[[ INFORMATION GIVEN open ]]
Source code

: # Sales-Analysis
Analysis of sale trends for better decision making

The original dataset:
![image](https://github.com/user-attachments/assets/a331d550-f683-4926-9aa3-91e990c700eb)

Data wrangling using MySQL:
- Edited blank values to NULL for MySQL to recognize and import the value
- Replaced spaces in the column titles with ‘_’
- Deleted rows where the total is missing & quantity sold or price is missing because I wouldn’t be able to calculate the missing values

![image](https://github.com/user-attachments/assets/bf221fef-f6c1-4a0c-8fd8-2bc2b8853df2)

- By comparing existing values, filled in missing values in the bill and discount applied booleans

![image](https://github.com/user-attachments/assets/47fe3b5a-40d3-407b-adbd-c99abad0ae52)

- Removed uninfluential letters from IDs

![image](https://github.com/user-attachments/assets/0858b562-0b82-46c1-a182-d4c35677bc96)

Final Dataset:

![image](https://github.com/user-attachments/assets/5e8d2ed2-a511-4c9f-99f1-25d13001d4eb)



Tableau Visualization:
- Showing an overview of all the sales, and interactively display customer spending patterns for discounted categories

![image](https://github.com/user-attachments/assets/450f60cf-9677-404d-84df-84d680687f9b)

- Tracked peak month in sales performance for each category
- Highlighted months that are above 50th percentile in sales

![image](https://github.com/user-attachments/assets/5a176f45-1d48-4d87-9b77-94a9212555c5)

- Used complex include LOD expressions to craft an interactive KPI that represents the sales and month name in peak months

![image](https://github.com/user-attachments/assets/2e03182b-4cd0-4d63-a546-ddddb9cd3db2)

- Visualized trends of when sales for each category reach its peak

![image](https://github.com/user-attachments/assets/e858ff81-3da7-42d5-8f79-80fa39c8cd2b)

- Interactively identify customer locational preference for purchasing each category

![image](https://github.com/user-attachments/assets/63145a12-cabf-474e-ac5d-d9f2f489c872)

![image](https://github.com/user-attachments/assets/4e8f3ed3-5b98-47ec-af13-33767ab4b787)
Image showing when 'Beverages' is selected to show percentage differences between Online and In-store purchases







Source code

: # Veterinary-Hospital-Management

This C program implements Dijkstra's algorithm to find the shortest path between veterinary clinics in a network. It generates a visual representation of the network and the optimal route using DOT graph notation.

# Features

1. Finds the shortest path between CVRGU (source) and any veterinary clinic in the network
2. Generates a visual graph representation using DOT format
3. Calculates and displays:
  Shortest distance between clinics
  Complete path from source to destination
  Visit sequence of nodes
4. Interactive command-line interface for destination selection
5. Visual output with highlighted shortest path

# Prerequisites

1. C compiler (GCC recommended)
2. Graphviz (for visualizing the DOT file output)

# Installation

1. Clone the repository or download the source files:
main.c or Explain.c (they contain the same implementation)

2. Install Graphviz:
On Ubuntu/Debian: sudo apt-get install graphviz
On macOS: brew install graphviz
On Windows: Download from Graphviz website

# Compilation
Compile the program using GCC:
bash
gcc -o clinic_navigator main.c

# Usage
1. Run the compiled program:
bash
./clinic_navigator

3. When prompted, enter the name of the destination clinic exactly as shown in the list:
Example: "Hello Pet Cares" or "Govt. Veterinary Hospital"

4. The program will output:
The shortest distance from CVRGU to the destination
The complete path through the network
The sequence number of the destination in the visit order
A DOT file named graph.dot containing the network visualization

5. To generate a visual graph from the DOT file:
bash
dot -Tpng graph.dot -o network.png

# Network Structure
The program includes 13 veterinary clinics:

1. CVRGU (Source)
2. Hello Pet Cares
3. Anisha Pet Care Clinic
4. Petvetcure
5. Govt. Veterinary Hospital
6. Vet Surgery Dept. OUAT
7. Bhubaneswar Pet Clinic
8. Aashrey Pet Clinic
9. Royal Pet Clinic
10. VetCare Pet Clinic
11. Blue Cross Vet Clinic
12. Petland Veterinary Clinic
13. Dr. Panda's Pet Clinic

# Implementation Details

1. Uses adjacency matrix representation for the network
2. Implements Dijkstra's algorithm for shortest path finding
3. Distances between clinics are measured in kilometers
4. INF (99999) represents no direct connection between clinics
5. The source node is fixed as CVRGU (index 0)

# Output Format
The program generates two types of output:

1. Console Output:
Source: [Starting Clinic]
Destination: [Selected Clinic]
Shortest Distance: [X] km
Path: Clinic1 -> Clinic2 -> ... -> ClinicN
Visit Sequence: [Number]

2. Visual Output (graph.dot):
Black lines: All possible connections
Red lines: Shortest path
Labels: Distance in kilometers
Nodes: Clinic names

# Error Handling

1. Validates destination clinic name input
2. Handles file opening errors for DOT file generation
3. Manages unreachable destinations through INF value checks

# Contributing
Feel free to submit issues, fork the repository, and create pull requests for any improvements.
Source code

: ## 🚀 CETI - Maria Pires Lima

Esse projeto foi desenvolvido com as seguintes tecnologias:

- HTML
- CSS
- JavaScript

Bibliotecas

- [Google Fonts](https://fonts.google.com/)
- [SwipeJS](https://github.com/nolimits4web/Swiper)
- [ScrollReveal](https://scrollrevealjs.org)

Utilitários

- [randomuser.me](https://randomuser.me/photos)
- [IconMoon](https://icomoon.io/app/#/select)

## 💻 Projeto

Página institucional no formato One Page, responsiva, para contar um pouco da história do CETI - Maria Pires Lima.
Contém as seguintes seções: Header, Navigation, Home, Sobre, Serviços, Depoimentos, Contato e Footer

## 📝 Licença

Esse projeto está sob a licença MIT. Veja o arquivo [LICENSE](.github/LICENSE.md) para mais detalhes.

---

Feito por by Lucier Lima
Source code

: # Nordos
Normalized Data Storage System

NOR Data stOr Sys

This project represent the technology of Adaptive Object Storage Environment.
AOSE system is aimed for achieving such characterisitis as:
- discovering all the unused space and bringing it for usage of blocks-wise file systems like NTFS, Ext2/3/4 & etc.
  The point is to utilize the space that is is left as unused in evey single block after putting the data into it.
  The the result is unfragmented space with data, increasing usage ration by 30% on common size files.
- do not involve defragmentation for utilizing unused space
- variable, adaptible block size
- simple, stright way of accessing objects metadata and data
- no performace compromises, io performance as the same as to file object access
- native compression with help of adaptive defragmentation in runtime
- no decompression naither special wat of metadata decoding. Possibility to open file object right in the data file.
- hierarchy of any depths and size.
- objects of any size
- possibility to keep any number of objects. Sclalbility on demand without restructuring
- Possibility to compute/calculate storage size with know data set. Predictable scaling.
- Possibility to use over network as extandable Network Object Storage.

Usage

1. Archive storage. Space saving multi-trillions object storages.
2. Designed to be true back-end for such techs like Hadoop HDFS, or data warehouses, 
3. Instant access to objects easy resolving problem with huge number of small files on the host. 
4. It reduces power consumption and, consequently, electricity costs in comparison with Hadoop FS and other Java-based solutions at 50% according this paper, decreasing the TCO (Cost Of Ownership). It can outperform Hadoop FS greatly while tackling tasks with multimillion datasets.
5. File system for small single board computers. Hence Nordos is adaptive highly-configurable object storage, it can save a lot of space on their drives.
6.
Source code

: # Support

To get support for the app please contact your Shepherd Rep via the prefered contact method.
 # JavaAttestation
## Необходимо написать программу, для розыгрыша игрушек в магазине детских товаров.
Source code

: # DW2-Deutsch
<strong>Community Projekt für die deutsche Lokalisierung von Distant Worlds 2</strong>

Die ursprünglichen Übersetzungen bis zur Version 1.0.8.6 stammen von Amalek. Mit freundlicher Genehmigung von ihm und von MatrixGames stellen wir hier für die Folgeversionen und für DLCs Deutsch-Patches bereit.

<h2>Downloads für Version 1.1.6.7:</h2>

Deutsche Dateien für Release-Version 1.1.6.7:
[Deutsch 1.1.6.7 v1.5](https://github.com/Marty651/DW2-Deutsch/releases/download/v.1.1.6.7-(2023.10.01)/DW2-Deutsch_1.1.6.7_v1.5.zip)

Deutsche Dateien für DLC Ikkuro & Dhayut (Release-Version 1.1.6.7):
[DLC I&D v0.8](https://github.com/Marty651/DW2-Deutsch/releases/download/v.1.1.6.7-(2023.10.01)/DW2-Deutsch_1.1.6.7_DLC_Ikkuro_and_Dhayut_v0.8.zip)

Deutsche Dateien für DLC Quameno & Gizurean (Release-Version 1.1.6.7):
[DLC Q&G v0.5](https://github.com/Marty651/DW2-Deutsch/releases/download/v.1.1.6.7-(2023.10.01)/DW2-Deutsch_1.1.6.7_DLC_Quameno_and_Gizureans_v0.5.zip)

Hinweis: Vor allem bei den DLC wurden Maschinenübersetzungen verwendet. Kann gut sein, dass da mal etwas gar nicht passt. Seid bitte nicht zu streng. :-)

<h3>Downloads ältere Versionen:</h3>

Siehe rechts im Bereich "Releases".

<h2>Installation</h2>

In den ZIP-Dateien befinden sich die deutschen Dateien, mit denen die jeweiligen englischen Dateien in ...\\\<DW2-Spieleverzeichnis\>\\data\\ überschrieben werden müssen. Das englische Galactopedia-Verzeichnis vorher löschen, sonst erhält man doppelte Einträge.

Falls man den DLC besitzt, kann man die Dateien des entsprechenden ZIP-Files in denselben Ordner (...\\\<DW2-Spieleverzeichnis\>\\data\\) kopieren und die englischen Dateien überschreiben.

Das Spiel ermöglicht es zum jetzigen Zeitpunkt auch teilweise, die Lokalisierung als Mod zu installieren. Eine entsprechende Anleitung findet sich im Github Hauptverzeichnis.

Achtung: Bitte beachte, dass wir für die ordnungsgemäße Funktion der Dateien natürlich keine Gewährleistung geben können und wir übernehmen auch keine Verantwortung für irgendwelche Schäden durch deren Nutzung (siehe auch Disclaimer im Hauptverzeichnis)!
[[ INFORMATION GIVEN closed ]]
» **TASK TO CARRY OUT**:
From the data above, return every line from the line that has "3. Instant access" up to and including the line that has "Deutsche Dateien für DLC Ikkuro", exactly.

» **SOLUTION TO THIS TASK**:
3. Instant access to objects easy resolving problem with huge number of small files on the host. 
4. It reduces power consumption and, consequently, electricity costs in comparison with Hadoop FS and other Java-based solutions at 50% according this paper, decreasing the TCO (Cost Of Ownership). It can outperform Hadoop FS greatly while tackling tasks with multimillion datasets.
5. File system for small single board computers. Hence Nordos is adaptive highly-configurable object storage, it can save a lot of space on their drives.
6.
Source code

: # Support

To get support for the app please contact your Shepherd Rep via the prefered contact method.
 # JavaAttestation
## Необходимо написать программу, для розыгрыша игрушек в магазине детских товаров.
Source code

: # DW2-Deutsch
<strong>Community Projekt für die deutsche Lokalisierung von Distant Worlds 2</strong>

Die ursprünglichen Übersetzungen bis zur Version 1.0.8.6 stammen von Amalek. Mit freundlicher Genehmigung von ihm und von MatrixGames stellen wir hier für die Folgeversionen und für DLCs Deutsch-Patches bereit.

<h2>Downloads für Version 1.1.6.7:</h2>

Deutsche Dateien für Release-Version 1.1.6.7:
[Deutsch 1.1.6.7 v1.5](https://github.com/Marty651/DW2-Deutsch/releases/download/v.1.1.6.7-(2023.10.01)/DW2-Deutsch_1.1.6.7_v1.5.zip)

Deutsche Dateien für DLC Ikkuro & Dhayut (Release-Version 1.1.6.7):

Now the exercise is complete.